Admission to an online associate degree program requires a high school diploma or GED. Applicants are often required to submit transcripts from high school and any other colleges they may have attended. Most online associate degrees require about 60 semester hours, the equivalent of about two years of schooling.
An online associate degree in teaching introduces students to a number of foundational courses, such as English composition, math, history, and social sciences. The program may also offer classes in the humanities and fine arts. Introductory exposure to these liberal arts courses helps students build professional skills, such as critical thinking and problem solving. Once the core general education courses have been completed, students may choose electives in areas such as early childhood education, English Language Learners (ELL), special education, or physical education.

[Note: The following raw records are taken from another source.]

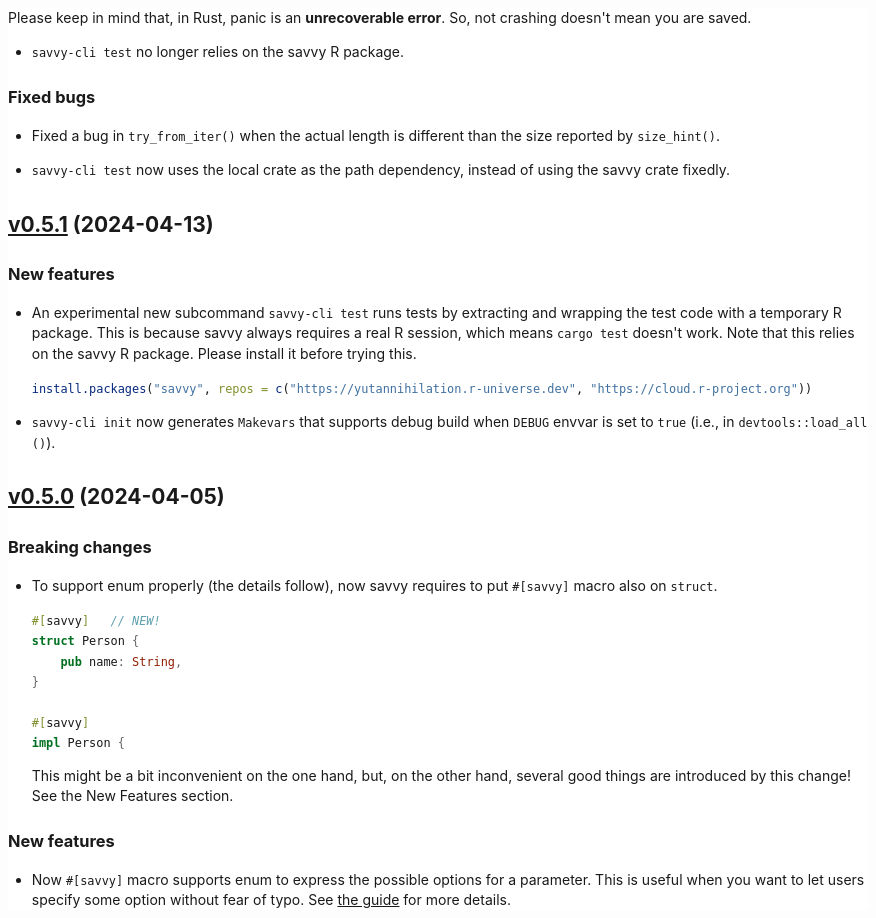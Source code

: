   Please keep in mind that, in Rust, panic is an **unrecoverable error**. So,
  not crashing doesn't mean you are saved.

* `savvy-cli test` no longer relies on the savvy R package.

### Fixed bugs

* Fixed a bug in `try_from_iter()` when the actual length is different than the
  size reported by `size_hint()`.

* `savvy-cli test` now uses the local crate as the path dependency, instead of
  using the savvy crate fixedly.

## [v0.5.1] (2024-04-13)

### New features

* An experimental new subcommand `savvy-cli test` runs tests by extracting and
  wrapping the test code with a temporary R package. This is because savvy
  always requires a real R session, which means `cargo test` doesn't work. Note
  that this relies on the savvy R package. Please install it before trying this.
  ```r
  install.packages("savvy", repos = c("https://yutannihilation.r-universe.dev", "https://cloud.r-project.org"))
  ```

* `savvy-cli init` now generates `Makevars` that supports debug build when
  `DEBUG` envvar is set to `true` (i.e., in `devtools::load_all()`).

## [v0.5.0] (2024-04-05)

### Breaking changes

* To support enum properly (the details follow), now savvy requires to put
  `#[savvy]` macro also on `struct`.

  ```rust
  #[savvy]   // NEW!
  struct Person {
      pub name: String,
  }
  
  #[savvy]
  impl Person {
  ```

  This might be a bit inconvenient on the one hand, but, on the other hand,
  several good things are introduced by this change! See the New Features
  section.

### New features

* Now `#[savvy]` macro supports enum to express the possible options for a
  parameter. This is useful when you want to let users specify some option
  without fear of typo. See [the guide](https://yutannihilation.github.io/savvy/guide/enum.html) for more details.


[anyhow]: https://docs.rs/anyhow/latest/anyhow/index.html
[cargo-dist]: https://opensource.axo.dev/cargo-dist/
[Unreleased]: https://github.com/yutannihilation/savvy/compare/v0.8.5...HEAD
[v0.8.5]: https://github.com/yutannihilation/savvy/compare/v0.8.4...v0.8.5
[v0.8.4]: https://github.com/yutannihilation/savvy/compare/v0.8.3...v0.8.4
[v0.8.3]: https://github.com/yutannihilation/savvy/compare/v0.8.2...v0.8.3
[v0.8.2]: https://github.com/yutannihilation/savvy/compare/v0.8.1...v0.8.2
[v0.8.1]: https://github.com/yutannihilation/savvy/compare/v0.8.0...v0.8.1
[v0.8.0]: https://github.com/yutannihilation/savvy/compare/v0.7.2...v0.8.0
[v0.7.2]: https://github.com/yutannihilation/savvy/compare/v0.7.1...v0.7.2
[v0.7.1]: https://github.com/yutannihilation/savvy/compare/v0.7.0...v0.7.1
[v0.7.0]: https://github.com/yutannihilation/savvy/compare/v0.6.8...v0.7.0
[v0.6.8]: https://github.com/yutannihilation/savvy/compare/v0.6.7...v0.6.8
[v0.6.7]: https://github.com/yutannihilation/savvy/compare/v0.6.6...v0.6.7
[v0.6.6]: https://github.com/yutannihilation/savvy/compare/v0.6.5...v0.6.6
[v0.6.5]: https://github.com/yutannihilation/savvy/compare/v0.6.4...v0.6.5
[v0.6.4]: https://github.com/yutannihilation/savvy/compare/v0.6.3...v0.6.4
[v0.6.3]: https://github.com/yutannihilation/savvy/compare/v0.6.2...v0.6.3
[v0.6.2]: https://github.com/yutannihilation/savvy/compare/v0.6.1...v0.6.2
[v0.6.1]: https://github.com/yutannihilation/savvy/compare/v0.6.0...v0.6.1
[v0.6.0]: https://github.com/yutannihilation/savvy/compare/v0.5.3...v0.6.0
[v0.5.3]: https://github.com/yutannihilation/savvy/compare/v0.5.2...v0.5.3
[v0.5.2]: https://github.com/yutannihilation/savvy/compare/v0.5.1...v0.5.2
[v0.5.1]: https://github.com/yutannihilation/savvy/compare/v0.5.0...v0.5.1
[v0.5.0]: https://github.com/yutannihilation/savvy/compare/v0.4.2...v0.5.0
[v0.4.2]: https://github.com/yutannihilation/savvy/compare/v0.4.1...v0.4.2
[v0.4.1]: https://github.com/yutannihilation/savvy/compare/v0.4.0...v0.4.1
[v0.4.0]: https://github.com/yutannihilation/savvy/compare/v0.3.0...v0.4.0
[v0.3.0]: https://github.com/yutannihilation/savvy/compare/v0.2.20...v0.3.0
[v0.2.20]: https://github.com/yutannihilation/savvy/compare/v0.2.19...v0.2.20
[v0.2.19]: https://github.com/yutannihilation/savvy/compare/v0.2.18...v0.2.19
[v0.2.18]: https://github.com/yutannihilation/savvy/compare/v0.2.17...v0.2.18
[v0.2.17]: https://github.com/yutannihilation/savvy/compare/v0.2.16...v0.2.17
[v0.2.16]: https://github.com/yutannihilation/savvy/compare/v0.2.15...v0.2.16
[v0.2.15]: https://github.com/yutannihilation/savvy/compare/v0.2.14...v0.2.15
[v0.2.14]: https://github.com/yutannihilation/savvy/compare/v0.2.13...v0.2.14
[v0.2.13]: https://github.com/yutannihilation/savvy/compare/v0.2.12...v0.2.13
[v0.2.12]: https://github.com/yutannihilation/savvy/compare/v0.2.11...v0.2.12
[v0.2.11]: https://github.com/yutannihilation/savvy/compare/v0.2.10...v0.2.11
[v0.2.10]: https://github.com/yutannihilation/savvy/compare/v0.2.9...v0.2.10
[v0.2.9]: https://github.com/yutannihilation/savvy/compare/v0.2.8...v0.2.9
[v0.2.8]: https://github.com/yutannihilation/savvy/compare/v0.2.7...v0.2.8
[v0.2.7]: https://github.com/yutannihilation/savvy/compare/v0.2.6...v0.2.7
[v0.2.6]: https://github.com/yutannihilation/savvy/compare/v0.2.5...v0.2.6
[v0.2.5]: https://github.com/yutannihilation/savvy/compare/v0.2.4...v0.2.5
[v0.2.4]: https://github.com/yutannihilation/savvy/compare/savvy-v0.2.2...v0.2.4
[v0.2.2]: https://github.com/yutannihilation/savvy/compare/savvy-v0.2.1...savvy-v0.2.2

Online bachelor's degrees in teaching are excellent choices for students interested in pursuing careers in the field of education. Some of these online programs can provide the necessary coursework and classroom experience for students to apply for teaching licensure. Non-licensure programs are also available and provide a good educational foundation in teaching concepts for students who want to pursue a higher degree or who want to work in education but not as a teacher.
Applicants to bachelor's teaching programs must have a high school diploma or GED. Students will be expected to submit high school transcripts and some schools may also require SAT or ACT scores. For teacher licensure programs, students may also need to complete a criminal background check as part of the application process. Online bachelor's degrees in teaching typically take four years to complete when students are enrolled full time.
Online teacher education bachelor's degrees combine training in education methods, teaching theory, social science, and the instructional content area. For example, an elementary education major would take classes in early childhood development, instructional techniques for young children, and the history of elementary education in the United States. They would also take content area classes in the instruction of multiple subjects, like social studies, math, science, and reading. Specific teaching courses cover topics like curriculum development, lesson planning, student evaluation, and classroom management.
Teaching majors in middle school or high school education have a slightly different type of training during the bachelor's program. While they also take classes in psychology, sociology, and education theory, they concentrate in one subject area rather than taking classes in multiple subjects. For example, a student who wanted to instruct math at the secondary school level would take upper-division math classes like college algebra and ordinary differential equations. They would also take several classes in math instruction.
Some bachelor's in teaching programs have certification options. Students complete a student-teaching apprenticeship and take any exams required in their state to earn their licenses at the same time they graduate with a bachelor's degree. This option may require additional coursework, as well. Prospective teachers should consult their state's certification requirements before pursuing a degree program, as some states require graduate training for secondary school teachers. In these states, the bachelor's may only be sufficient for instruction at the K-6th grade level. Prospective distance education students should also pay close attention to which online teaching degrees are state-approved for those seeking licensure.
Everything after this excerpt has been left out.